Task statement: Filter the records below for the word "Data". Keep each line that has it.

Supplied records:
BEGIN

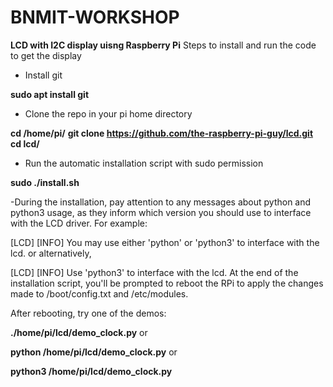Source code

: # BNMIT-WORKSHOP

**LCD with I2C display uisng Raspberry Pi**
Steps to install and run the code to get the display

- Install git

**sudo apt install git**

- Clone the repo in your pi home directory

**cd /home/pi/**
**git clone https://github.com/the-raspberry-pi-guy/lcd.git**
**cd lcd/**

- Run the automatic installation script with sudo permission

**sudo ./install.sh**

-During the installation, pay attention to any messages about python and python3 usage, as they inform which version you should use to interface with the LCD driver. For example:

[LCD] [INFO] You may use either 'python' or 'python3' to interface with the lcd.
or alternatively,

[LCD] [INFO] Use 'python3' to interface with the lcd.
At the end of the installation script, you'll be prompted to reboot the RPi to apply the changes made to /boot/config.txt and /etc/modules.

After rebooting, try one of the demos:

**./home/pi/lcd/demo_clock.py**
or

**python /home/pi/lcd/demo_clock.py**
or

**python3 /home/pi/lcd/demo_clock.py**
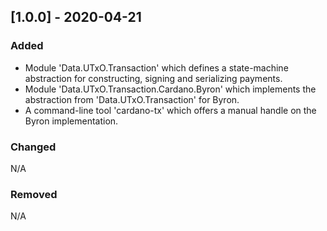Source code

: ## [1.0.0] - 2020-04-21

### Added

- Module 'Data.UTxO.Transaction' which defines a state-machine abstraction for constructing, signing and serializing payments.
- Module 'Data.UTxO.Transaction.Cardano.Byron' which implements the abstraction from 'Data.UTxO.Transaction' for Byron.
- A command-line tool 'cardano-tx' which offers a manual handle on the Byron implementation.

### Changed

N/A

### Removed

N/A
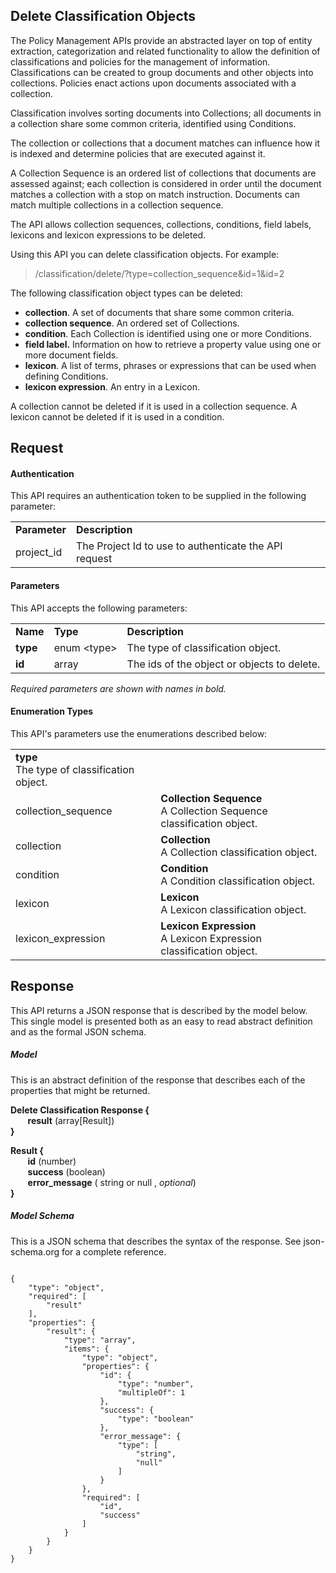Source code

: ## Delete Classification Objects
The Policy Management APIs provide an abstracted layer on top of entity
extraction, categorization and related functionality to allow the
definition of classifications and policies for the management of
information. Classifications can be created to group documents and other
objects into collections. Policies enact actions upon documents
associated with a collection.

Classification involves sorting documents into Collections; all
documents in a collection share some common criteria, identified using
Conditions.

The collection or collections that a document matches can influence how
it is indexed and determine policies that are executed against it.

A Collection Sequence is an ordered list of collections that documents
are assessed against; each collection is considered in order until the
document matches a collection with a stop on match instruction.
Documents can match multiple collections in a collection sequence.

The API allows collection sequences, collections, conditions, field labels, lexicons and lexicon expressions to be deleted.

Using this API you can delete classification objects. For example:

> /classification/delete/?type=collection\_sequence&id=1&id=2

The following classification object types can be deleted:

-   **collection**. A set of documents that share some common criteria.
-   **collection sequence**. An ordered set of Collections.
-   **condition**. Each Collection is identified using one or
    more Conditions.
-   **field label.** Information on how to retrieve a property value
    using one or more document fields.
-   **lexicon**. A list of terms, phrases or expressions that can be
    used when defining Conditions.
-   **lexicon expression**. An entry in a Lexicon.

A collection cannot be deleted if it is used in a collection sequence. A
lexicon cannot be deleted if it is used in a condition.

## Request

#### Authentication
This API requires an authentication token to be supplied in the following parameter:

<table>
    <tr>
        <td><b>Parameter</b></td>
        <td><b>Description</b></td>
    </tr>
    <tr>
        <td>project_id</td>
        <td>The Project Id to use to authenticate the API request</td>
    </tr>
</table>

#### Parameters
This API accepts the following parameters:

<table>
    <tr>
        <td><b>Name</b></td>
        <td><b>Type</b></td>
        <td><b>Description</b></td>
    </tr>
    <tr>
        <td> <b>type</b> </td>
        <td> enum &#60;type&#62; </td>
        <td> The type of classification object.</td>
    </tr>
    <tr>
        <td> <b>id</b> </td>
        <td> array </td>
        <td> The ids of the object or objects to delete.</td>
    </tr>
</table>

*Required parameters are shown with names in bold.*

#### Enumeration Types
This API's parameters use the enumerations described below:

<table>
    <tr>
        <td><b>type</b> <br/> The type of classification object.</td>
    </tr>
    <tr>
        <td> collection_sequence </td>
        <td> <b>Collection Sequence</b><br/> A Collection Sequence classification object. </td>
    </tr>
    <tr>
        <td> collection </td>
        <td> <b>Collection</b><br/> A Collection classification object. </td>
    </tr>
    <tr>
        <td> condition </td>
        <td> <b>Condition</b><br/> A Condition classification object. </td>
    </tr>
    <tr>
        <td> lexicon </td>
        <td> <b>Lexicon</b><br/>A Lexicon classification object. </td>
    </tr>
    <tr>
        <td> lexicon_expression </td>
        <td> <b>Lexicon Expression</b><br/>A Lexicon Expression classification object. </td>
    </tr>
</table>

## Response
This API returns a JSON response that is described by the model below. This single model is presented both as an easy to read 
abstract definition and as the formal JSON schema.

##### Model
This is an abstract definition of the response that describes each of the properties that might be returned.

**Delete Classification Response {**  
&nbsp;&nbsp;&nbsp;&nbsp;&nbsp;&nbsp; **result** (array[Result])    
**}**

**Result {**  
&nbsp;&nbsp;&nbsp;&nbsp;&nbsp;&nbsp; <b>id</b> (number)  	
&nbsp;&nbsp;&nbsp;&nbsp;&nbsp;&nbsp; <b>success</b> (boolean)  	
&nbsp;&nbsp;&nbsp;&nbsp;&nbsp;&nbsp; <b>error_message</b> ( string or null , *optional*)  
**}**

##### Model Schema 
This is a JSON schema that describes the syntax of the response. See json-schema.org for a complete reference.

<pre><code>
{
    "type": "object",
    "required": [
        "result"
    ],
    "properties": {
        "result": {
            "type": "array",
            "items": {
                "type": "object",
                "properties": {
                    "id": {
                        "type": "number",
                        "multipleOf": 1
                    },
                    "success": {
                        "type": "boolean"
                    },
                    "error_message": {
                        "type": [
                            "string",
                            "null"
                        ]
                    }
                },
                "required": [
                    "id",
                    "success"
                ]
            }
        }
    }
}
</code></pre>
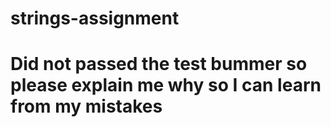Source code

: # strings-assignment
# Did not passed the test bummer so please explain me why so I can learn from my mistakes
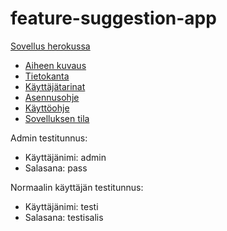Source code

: # feature-suggestion-app

[Sovellus herokussa](https://findarkside-tsoha20.herokuapp.com/features/)

* [Aiheen kuvaus](/dokumentaatio/kuvaus.md)
* [Tietokanta](/dokumentaatio/tietokanta.md)
* [Käyttäjätarinat](/dokumentaatio/käyttäjätarinat.md)
* [Asennusohje](/dokumentaatio/asennusohje.md)
* [Käyttöohje](/dokumentaatio/käyttöohje.md)
* [Sovelluksen tila](/dokumentaatio/sovelluksenTila.md)

Admin testitunnus: 
* Käyttäjänimi: admin 
* Salasana: pass

Normaalin käyttäjän testitunnus:
* Käyttäjänimi: testi 
* Salasana: testisalis
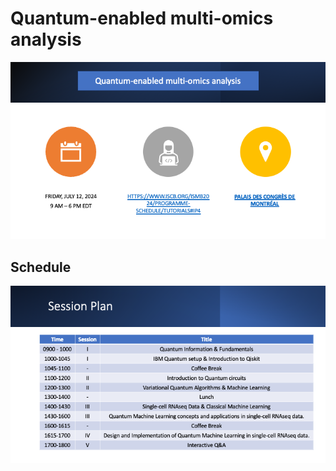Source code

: # Quantum-enabled multi-omics analysis

![QMLOmics](images/QMLomics_tutorial.png)

## Schedule

![Schedule](images/Schedule_tutorial.png)



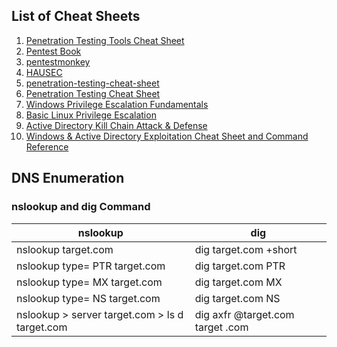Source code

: ## List of Cheat Sheets

1. [Penetration Testing Tools Cheat Sheet](https://highon.coffee/blog/penetration-testing-tools-cheat-sheet/#snmpv3-enumeration-tools)
2. [Pentest Book](https://pentestbook.six2dez.com/)
3. [pentestmonkey](http://pentestmonkey.net/category/cheat-sheet)
4. [HAUSEC](https://hausec.com/pentesting-cheatsheet/)
5. [penetration-testing-cheat-sheet](https://github.com/ivan-sincek/penetration-testing-cheat-sheet#readme)
6. [Penetration Testing Cheat Sheet](https://awesomeopensource.com/project/ivan-sincek/penetration-testing-cheat-sheet)
7. [Windows Privilege Escalation Fundamentals](https://www.fuzzysecurity.com/tutorials/16.html)
8. [Basic Linux Privilege Escalation](https://blog.g0tmi1k.com/2011/08/basic-linux-privilege-escalation/)
9. [Active Directory Kill Chain Attack & Defense](https://github.com/infosecn1nja/AD-Attack-Defense#privilege-escalation)
10. [Windows & Active Directory Exploitation Cheat Sheet and Command Reference](https://casvancooten.com/posts/2020/11/windows-active-directory-exploitation-cheat-sheet-and-command-reference/)


## DNS Enumeration

### nslookup and dig Command

|              nslookup                             |               dig                |
| ------------------------------------------------- | -------------------------------- |
| nslookup target.com                               | dig target.com +short            |
| nslookup type= PTR target.com                     | dig target.com PTR               |
| nslookup type= MX target.com                      | dig target.com MX                |
| nslookup type= NS target.com                      | dig target.com NS                |
| nslookup > server target.com > ls d target.com    | dig axfr @target.com target .com |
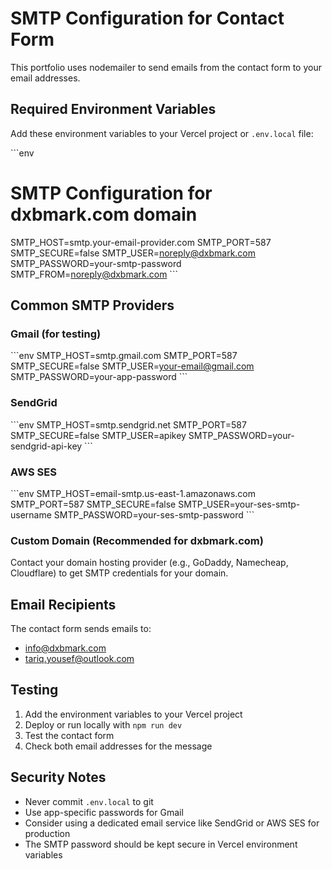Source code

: # SMTP Configuration for Contact Form

This portfolio uses nodemailer to send emails from the contact form to your email addresses.

## Required Environment Variables

Add these environment variables to your Vercel project or `.env.local` file:

\`\`\`env
# SMTP Configuration for dxbmark.com domain
SMTP_HOST=smtp.your-email-provider.com
SMTP_PORT=587
SMTP_SECURE=false
SMTP_USER=noreply@dxbmark.com
SMTP_PASSWORD=your-smtp-password
SMTP_FROM=noreply@dxbmark.com
\`\`\`

## Common SMTP Providers

### Gmail (for testing)
\`\`\`env
SMTP_HOST=smtp.gmail.com
SMTP_PORT=587
SMTP_SECURE=false
SMTP_USER=your-email@gmail.com
SMTP_PASSWORD=your-app-password
\`\`\`

### SendGrid
\`\`\`env
SMTP_HOST=smtp.sendgrid.net
SMTP_PORT=587
SMTP_SECURE=false
SMTP_USER=apikey
SMTP_PASSWORD=your-sendgrid-api-key
\`\`\`

### AWS SES
\`\`\`env
SMTP_HOST=email-smtp.us-east-1.amazonaws.com
SMTP_PORT=587
SMTP_SECURE=false
SMTP_USER=your-ses-smtp-username
SMTP_PASSWORD=your-ses-smtp-password
\`\`\`

### Custom Domain (Recommended for dxbmark.com)
Contact your domain hosting provider (e.g., GoDaddy, Namecheap, Cloudflare) to get SMTP credentials for your domain.

## Email Recipients

The contact form sends emails to:
- info@dxbmark.com
- tariq.yousef@outlook.com

## Testing

1. Add the environment variables to your Vercel project
2. Deploy or run locally with `npm run dev`
3. Test the contact form
4. Check both email addresses for the message

## Security Notes

- Never commit `.env.local` to git
- Use app-specific passwords for Gmail
- Consider using a dedicated email service like SendGrid or AWS SES for production
- The SMTP password should be kept secure in Vercel environment variables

END

Exercise solution:
- Module 'Data.UTxO.Transaction' which defines a state-machine abstraction for constructing, signing and serializing payments.
- Module 'Data.UTxO.Transaction.Cardano.Byron' which implements the abstraction from 'Data.UTxO.Transaction' for Byron.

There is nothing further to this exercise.